_Instructions to follow_
The exact lines from the start of the material below through the line holding "em espaços normados]" are the answer; return those, pictures excluded.

** Task input follows **

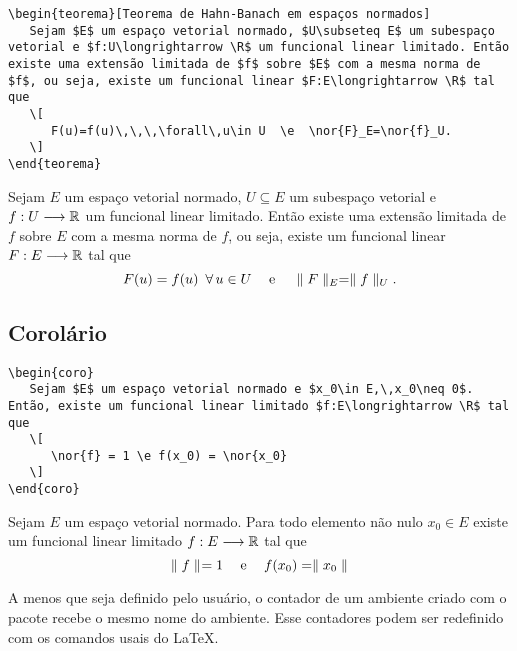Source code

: \begin{tcolorbox}
\begin{lstlisting}
\begin{teorema}[Teorema de Hahn-Banach em espaços normados]
   Sejam $E$ um espaço vetorial normado, $U\subseteq E$ um subespaço vetorial e $f:U\longrightarrow \R$ um funcional linear limitado. Então existe uma extensão limitada de $f$ sobre $E$ com a mesma norma de $f$, ou seja, existe um funcional linear $F:E\longrightarrow \R$ tal que
   \[
      F(u)=f(u)\,\,\,\forall\,u\in U  \e  \nor{F}_E=\nor{f}_U.
   \]
\end{teorema}
\end{lstlisting}
	\tcblower
\begin{teorema}
	Sejam $E$ um espaço vetorial normado, $U\subseteq E$ um subespaço vetorial e $f:U\longrightarrow \R$ um funcional linear limitado. Então existe uma extensão limitada de $f$ sobre $E$ com a mesma norma de $f$, ou seja, existe um funcional linear $F:E\longrightarrow \R$ tal que
	\[
	   F(u)=f(u)\,\,\,\forall\,u\in U  \e  \nor[E]{F}=\nor[U]{f}.
	\]
\end{teorema}
\end{tcolorbox}

\subsection{Corolário}
\begin{tcolorbox}
\begin{lstlisting}
\begin{coro}
   Sejam $E$ um espaço vetorial normado e $x_0\in E,\,x_0\neq 0$. Então, existe um funcional linear limitado $f:E\longrightarrow \R$ tal que
   \[
      \nor{f} = 1 \e f(x_0) = \nor{x_0}
   \]
\end{coro}
\end{lstlisting}
\tcblower
\begin{coro}
   Sejam $E$ um espaço vetorial normado. Para todo elemento não nulo $x_0\in E$  existe um funcional linear limitado $f:E\longrightarrow \R$  tal que
   \[
      \nor{f} = 1 \e f(x_0) = \nor{x_0}
   \]
\end{coro}
\end{tcolorbox}

A menos que seja definido pelo usuário, o contador de um ambiente criado com o pacote  recebe o mesmo nome do ambiente. Esse contadores podem ser redefinido com os comandos usais do \LaTeX.


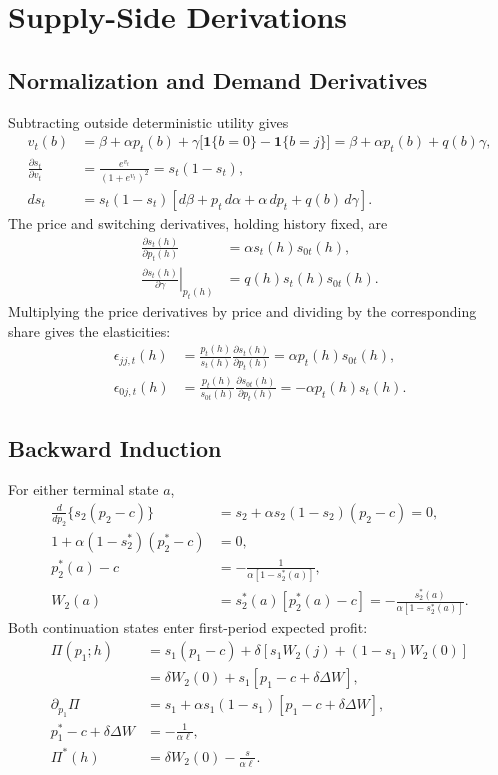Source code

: \documentclass[12pt]{article}
\theoremstyle{definition}
\theoremstyle{remark}
\begin{document}
\newpage
\appendix

\section{Supply-Side Derivations}
\label{app:supply}
\allowdisplaybreaks[1]

\subsection{Normalization and Demand Derivatives}
Subtracting outside deterministic utility gives
\begin{align}
 v_t(b)&=\beta+\alpha p_t(b)
 +\gamma\bigl[\mathbf{1}\{b=0\}-\mathbf{1}\{b=j\}\bigr]
 =\beta+\alpha p_t(b)+q(b)\gamma,\\
 \frac{\partial s_t}{\partial v_t}&=\frac{e^{v_t}}{(1+e^{v_t})^2}
 =s_t(1-s_t),\\
 ds_t&=s_t(1-s_t)[d\beta+p_t\,d\alpha+\alpha\,dp_t+q(b)\,d\gamma].
 \label{eq:supply-total-share}
\end{align}
The price and switching derivatives, holding history fixed, are
\begin{align}
 \frac{\partial s_t(h)}{\partial p_t(h)}&=\alpha s_t(h)s_{0t}(h),\\
 \left.\frac{\partial s_t(h)}{\partial\gamma}\right|_{p_t(h)}
 &=q(h)s_t(h)s_{0t}(h).
\end{align}
Multiplying the price derivatives by price and dividing by the corresponding
share gives the elasticities:
\begin{align}
 \epsilon_{jj,t}(h)&=\frac{p_t(h)}{s_t(h)}
 \frac{\partial s_t(h)}{\partial p_t(h)}
 =\alpha p_t(h)s_{0t}(h),\\
 \epsilon_{0j,t}(h)&=\frac{p_t(h)}{s_{0t}(h)}
 \frac{\partial s_{0t}(h)}{\partial p_t(h)}
 =-\alpha p_t(h)s_t(h).
\end{align}

\subsection{Backward Induction}
For either terminal state $a$,
\begin{align}
 \frac{d}{dp_2}\{s_2(p_2-c)\}
 &=s_2+\alpha s_2(1-s_2)(p_2-c)=0,\\
 1+\alpha(1-s_2^*)(p_2^*-c)&=0,\\
 p_2^*(a)-c&=-\frac{1}{\alpha[1-s_2^*(a)]},\\
 W_2(a)&=s_2^*(a)[p_2^*(a)-c]
 =-\frac{s_2^*(a)}{\alpha[1-s_2^*(a)]}.
\end{align}
Both continuation states enter first-period expected profit:
\begin{align}
 \Pi(p_1;h)&=s_1(p_1-c)+\delta[s_1W_2(j)+(1-s_1)W_2(0)]\\
 &=\delta W_2(0)+s_1[p_1-c+\delta\Delta W],\\
 \partial_{p_1}\Pi
 &=s_1+\alpha s_1(1-s_1)[p_1-c+\delta\Delta W],\\
 p_1^*-c+\delta\Delta W&=-\frac{1}{\alpha\ell},\\
 \Pi^*(h)&=\delta W_2(0)-\frac{s}{\alpha\ell}.
\end{align}
\end{document}
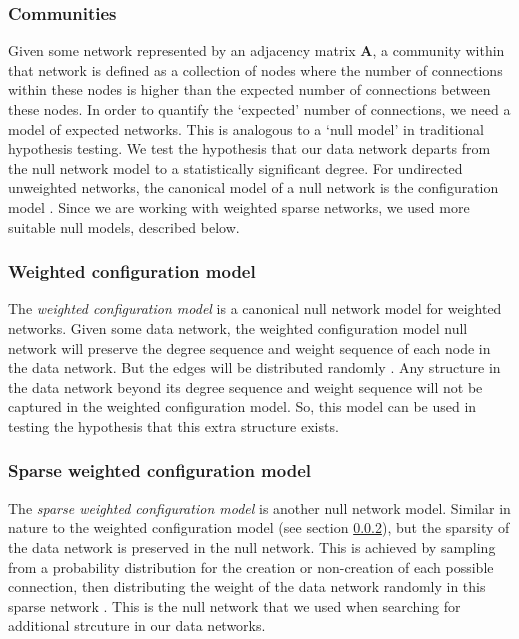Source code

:         \subsubsection{Communities}
        Given some network represented by an adjacency matrix $\mathbf{A}$, a community within that network is defined as a collection of nodes where the number of connections within these nodes is higher than the expected number of connections between these nodes. In order to quantify the `expected' number of connections, we need a model of expected networks. This is analogous to a `null model' in traditional hypothesis testing. We test the hypothesis that our data network departs from the null network model to a statistically significant degree. For undirected unweighted networks, the canonical model of a null network is the configuration model  \parencite{fosdick}. Since we are working with weighted sparse networks, we used more suitable null models, described below.

        \subsubsection{Weighted configuration model}\label{sec:weight_configuration_model}
        The \textit{weighted configuration model} is a canonical null network model for weighted networks. Given some data network, the weighted configuration model null network will preserve the degree sequence and weight sequence of each node in the data network. But the edges will be distributed randomly  \parencite{fosdick}. Any structure in the data network beyond its degree sequence and weight sequence will not be captured in the weighted configuration model. So, this model can be used in testing the hypothesis that this extra structure exists.

        \subsubsection{Sparse weighted configuration model}\label{sec:sparse_weighted_configuration_model}
        The \textit{sparse weighted configuration model} is another null network model. Similar in nature to the weighted configuration model (see section \ref{sec:weight_configuration_model}), but the sparsity of the data network is preserved in the null network. This is achieved by sampling from a probability distribution for the creation or non-creation of each possible connection, then distributing the weight of the data network randomly in this sparse network  \parencite{humphries}. This is the null network that we used when searching for additional strcuture in our data networks.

** End of Task input **

_Result_
Source code

: \begin{tcolorbox}
\begin{lstlisting}
\begin{teorema}[Teorema de Hahn-Banach em espaços normados]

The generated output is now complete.